Exercise instructions: Look through the lines below, find those with the word "again", and copy them.

Exercise input Block Start

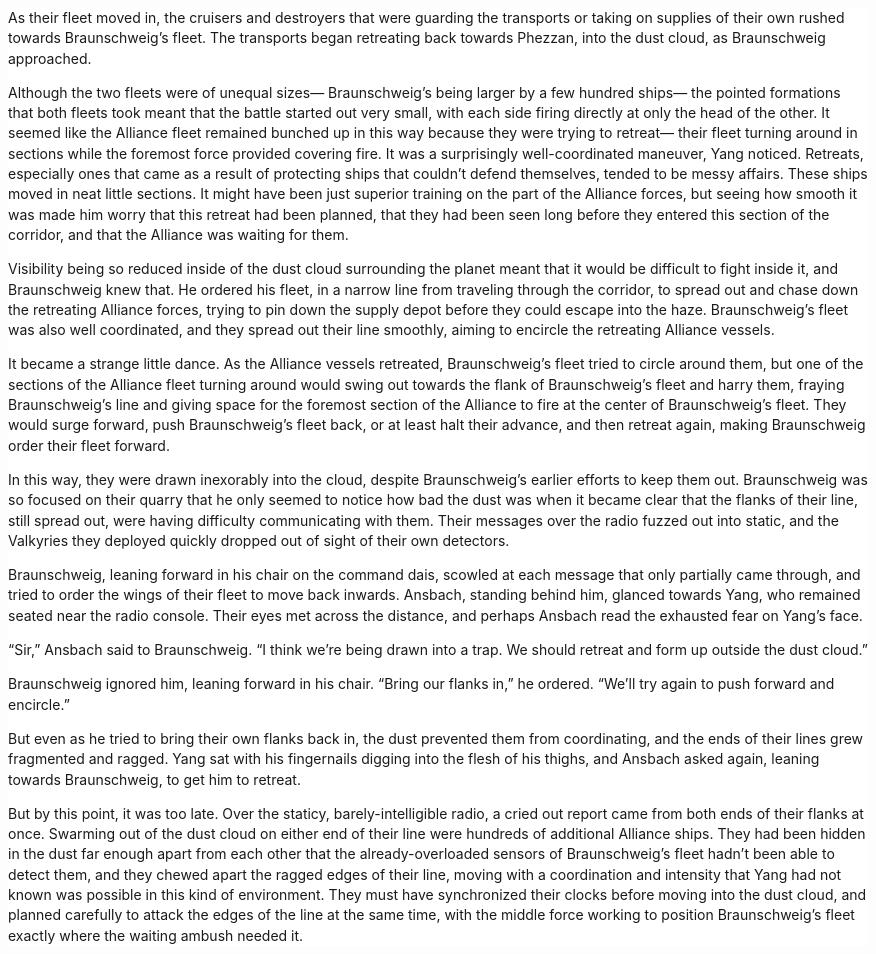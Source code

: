 As their fleet moved in, the cruisers and destroyers that were guarding the transports or taking on supplies of their own rushed towards Braunschweig’s fleet. The transports began retreating back towards Phezzan, into the dust cloud, as Braunschweig approached.

Although the two fleets were of unequal sizes— Braunschweig’s being larger by a few hundred ships— the pointed formations that both fleets took meant that the battle started out very small, with each side firing directly at only the head of the other. It seemed like the Alliance fleet remained bunched up in this way because they were trying to retreat— their fleet turning around in sections while the foremost force provided covering fire. It was a surprisingly well\-coordinated maneuver, Yang noticed. Retreats, especially ones that came as a result of protecting ships that couldn’t defend themselves, tended to be messy affairs. These ships moved in neat little sections. It might have been just superior training on the part of the Alliance forces, but seeing how smooth it was made him worry that this retreat had been planned, that they had been seen long before they entered this section of the corridor, and that the Alliance was waiting for them.

Visibility being so reduced inside of the dust cloud surrounding the planet meant that it would be difficult to fight inside it, and Braunschweig knew that. He ordered his fleet, in a narrow line from traveling through the corridor, to spread out and chase down the retreating Alliance forces, trying to pin down the supply depot before they could escape into the haze. Braunschweig’s fleet was also well coordinated, and they spread out their line smoothly, aiming to encircle the retreating Alliance vessels.

It became a strange little dance. As the Alliance vessels retreated, Braunschweig’s fleet tried to circle around them, but one of the sections of the Alliance fleet turning around would swing out towards the flank of Braunschweig’s fleet and harry them, fraying Braunschweig’s line and giving space for the foremost section of the Alliance to fire at the center of Braunschweig’s fleet. They would surge forward, push Braunschweig’s fleet back, or at least halt their advance, and then retreat again, making Braunschweig order their fleet forward.

In this way, they were drawn inexorably into the cloud, despite Braunschweig’s earlier efforts to keep them out. Braunschweig was so focused on their quarry that he only seemed to notice how bad the dust was when it became clear that the flanks of their line, still spread out, were having difficulty communicating with them. Their messages over the radio fuzzed out into static, and the Valkyries they deployed quickly dropped out of sight of their own detectors.

Braunschweig, leaning forward in his chair on the command dais, scowled at each message that only partially came through, and tried to order the wings of their fleet to move back inwards. Ansbach, standing behind him, glanced towards Yang, who remained seated near the radio console. Their eyes met across the distance, and perhaps Ansbach read the exhausted fear on Yang’s face.

“Sir,” Ansbach said to Braunschweig. “I think we’re being drawn into a trap. We should retreat and form up outside the dust cloud.”

Braunschweig ignored him, leaning forward in his chair. “Bring our flanks in,” he ordered. “We’ll try again to push forward and encircle.”

But even as he tried to bring their own flanks back in, the dust prevented them from coordinating, and the ends of their lines grew fragmented and ragged. Yang sat with his fingernails digging into the flesh of his thighs, and Ansbach asked again, leaning towards Braunschweig, to get him to retreat.

But by this point, it was too late. Over the staticy, barely\-intelligible radio, a cried out report came from both ends of their flanks at once. Swarming out of the dust cloud on either end of their line were hundreds of additional Alliance ships. They had been hidden in the dust far enough apart from each other that the already\-overloaded sensors of Braunschweig’s fleet hadn’t been able to detect them, and they chewed apart the ragged edges of their line, moving with a coordination and intensity that Yang had not known was possible in this kind of environment. They must have synchronized their clocks before moving into the dust cloud, and planned carefully to attack the edges of the line at the same time, with the middle force working to position Braunschweig’s fleet exactly where the waiting ambush needed it.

Exercise input Block End

The completed task:
It became a strange little dance. As the Alliance vessels retreated, Braunschweig’s fleet tried to circle around them, but one of the sections of the Alliance fleet turning around would swing out towards the flank of Braunschweig’s fleet and harry them, fraying Braunschweig’s line and giving space for the foremost section of the Alliance to fire at the center of Braunschweig’s fleet. They would surge forward, push Braunschweig’s fleet back, or at least halt their advance, and then retreat again, making Braunschweig order their fleet forward.
Braunschweig ignored him, leaning forward in his chair. “Bring our flanks in,” he ordered. “We’ll try again to push forward and encircle.”
But even as he tried to bring their own flanks back in, the dust prevented them from coordinating, and the ends of their lines grew fragmented and ragged. Yang sat with his fingernails digging into the flesh of his thighs, and Ansbach asked again, leaning towards Braunschweig, to get him to retreat.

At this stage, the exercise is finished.